Madgraph5 GPU development
# Madgraph dev meeting Tue 09.07.2024
https://indico.cern.ch/event/1355156/
Present: SR, OM, AV (notes), ZW, DM
## H100 tests (SR ~20')
SR shows some slides
SR got an H100 through NextGen, shows specs, big machine
H100 has double the memory (80GB) as an A100 (40 GB)
And actually one machine has 8 H100s attached
OM: 64-thread warps?
SR: not sure
Slide 7, scan when changing the number of events in input_app.txt
AV: are you also changing the GPU grid size?
SR: no the GPU grid size is fixed here
SR: question for OM, does it make sense to increase numbers in input.txt?
AV: how does this change with channelids?
eg if you have 1000 diagrams this is now 1000 G jobs with 1 channel each
OM: typically will be 100 G jobs with 10 channels each
AV: is I/O affected?
better many jobs with many files with few events,
or few jobs with few files each with many events?
OM: probably does not make much difference
## Flamegraphs and lhapdf (DM ~20')
DM shows some slides
(AV: please attach also a pdf, in case the web site hosting changes)
DM compares flamegraphs of Madgraph with and without lhapdf.
In both cases, pdfs are used, but without lhapdf the internal pdf imolementation of madgraph is used.
The conclusion is that the internal pdf implementation in Madgraph is slower than lhapdf.
AV: then probably for future studies we should ignore the internal pdf and only use lhapdf
DM: yes this makes sense, this was the first time we did this study
SR: I guess the experiments use external lhapdf, maybe we overestimated the time spent in pdfs then
(if we estimated that using the internal pdf in Madgraph)
AV: can we also get improvements by improving HOW pdfs are used?
Sherpa got a factor 40, we cannot get that but maybe some small improvements are possible
OM: they were doing something wrong, and using a badly implemented feature that we do not use
SR: propose that DM continues the work (started with SH) to put pdf on gpu
DM: also propose to profile Madgraph with adaptiveperf by Maks
## Zenny
Refactoring code for reweighting
## Olivier
Discusses status.
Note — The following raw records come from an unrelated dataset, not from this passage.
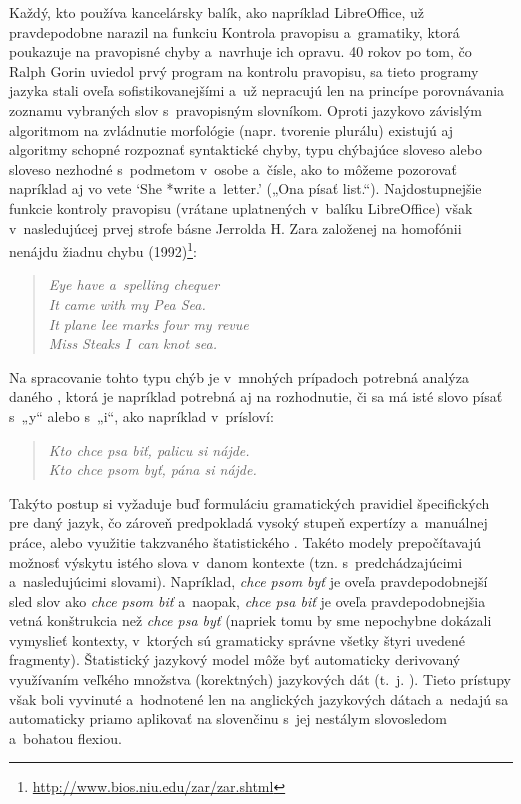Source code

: \noindent Každý, kto používa kancelársky balík, ako napríklad LibreOffice, už pravdepodobne narazil na funkciu Kontrola pravopisu a~gramatiky, ktorá poukazuje na pravopisné chyby a~navrhuje ich opravu. 40 rokov po tom, čo Ralph Gorin uviedol prvý program na kontrolu pravopisu, sa tieto programy jazyka stali oveľa sofistikovanejšími a~už nepracujú len na princípe porovnávania zoznamu vybraných slov s~pravopisným slovníkom. Oproti jazykovo závislým algoritmom na zvládnutie morfológie (napr. tvorenie plurálu) existujú aj algoritmy schopné rozpoznať syntaktické chyby, typu chýbajúce sloveso alebo sloveso nezhodné s~podmetom v~osobe a~čísle, ako to môžeme pozorovať napríklad aj vo vete ‘She *write a~letter.’ („Ona písať list.“). Najdostupnejšie funkcie kontroly pravopisu (vrátane uplatnených v~balíku LibreOffice) však v~nasledujúcej prvej strofe básne Jerrolda H. Zara založenej na homofónii nenájdu žiadnu chybu (1992)\footnote{\url{http://www.bios.niu.edu/zar/zar.shtml}}:

\begin{verse}
\emph{%
Eye have a~spelling chequer\\
It came with my Pea Sea.\\
It plane lee marks four my revue\\
Miss Steaks I~can knot sea.
}
\end{verse}

Na spracovanie tohto typu chýb je v~mnohých prípadoch potrebná analýza daného , ktorá je napríklad potrebná aj na rozhodnutie, či sa má isté slovo písať s~„y“ alebo s~„i“, ako napríklad v~prísloví:

\begin{verse}
\emph{%
Kto chce psa biť, palicu si nájde.\\
\smallskip
Kto chce psom byť, pána si nájde.
}
\end{verse}

Takýto postup si vyžaduje buď formuláciu gramatických
pravidiel špecifických pre daný jazyk, čo zároveň predpokladá
vysoký stupeň expertízy a~manuálnej práce, alebo využitie
takzvaného štatistického . Takéto
modely prepočítavajú možnosť výskytu istého slova v~danom kontexte
(tzn. s~predchádzajúcimi a~nasledujúcimi slovami). Napríklad,
\emph{chce psom byť} je oveľa pravdepodobnejší sled slov ako
\emph{chce psom biť} a~naopak, \emph{chce psa biť} je oveľa
pravdepodobnejšia vetná konštrukcia než \emph{chce psa byť}
(napriek tomu by sme nepochybne dokázali vymyslieť kontexty,
v~ktorých sú gramaticky správne všetky štyri uvedené fragmenty).
Štatistický jazykový model môže byť automaticky derivovaný
využívaním veľkého množstva (korektných) jazykových dát (t.~j.
). Tieto prístupy však boli vyvinuté a~hodnotené
len na anglických jazykových dátach a~nedajú sa automaticky priamo
aplikovať na slovenčinu s~jej nestálym slovosledom a~bohatou flexiou.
Three things in progress
- couplings
- warps
- gpucpp360
AV: lets not forget the segfaults and icolamp etc
OM: yes but focus on the future
AV: this was two weeks of hard work, lets not give it for granted...
AV: lets discuss the branches
- AV We agree that we aim to have everything in master? OM yes
- OM the warp stuff is master_june24 AV: should be gpucpp_june24, it is not now
AV: and gpucpp_warp? OM/SR: we can forget
- AV third one? gpucpp_360? OM: yes, with no master
OM but I need june24/warp stuff before merging360
[so idea is gpucpp is main, then june24 should go into it, 360 depends on june24]
DM: so idea is cudacpp as a plugin?
OM: yes
## Andrea
AV shows some slides
Clarification on branches: should have gpucpp_june24
Clarification on iconfig: already testing several channels, even in gpucpp?
To be discussed offline between AV and OM
## AOB
SR looking at coupling ordering. Have some WIP where stop stop was crashing.
Mainly in the python code of cudacpp and mg5amcnlo codegen
AV: never saw a stop stop crash, can you get a reproducer?
SR: three Gs, in one of them it is crashing
AV: thanks, so it is a different iconfig
Next meeting: 23 July?
SR/AV/DM should be ok
ZW will be absent
OM: easier 24-25 rather than 23
SR: then 30 July... ok looks better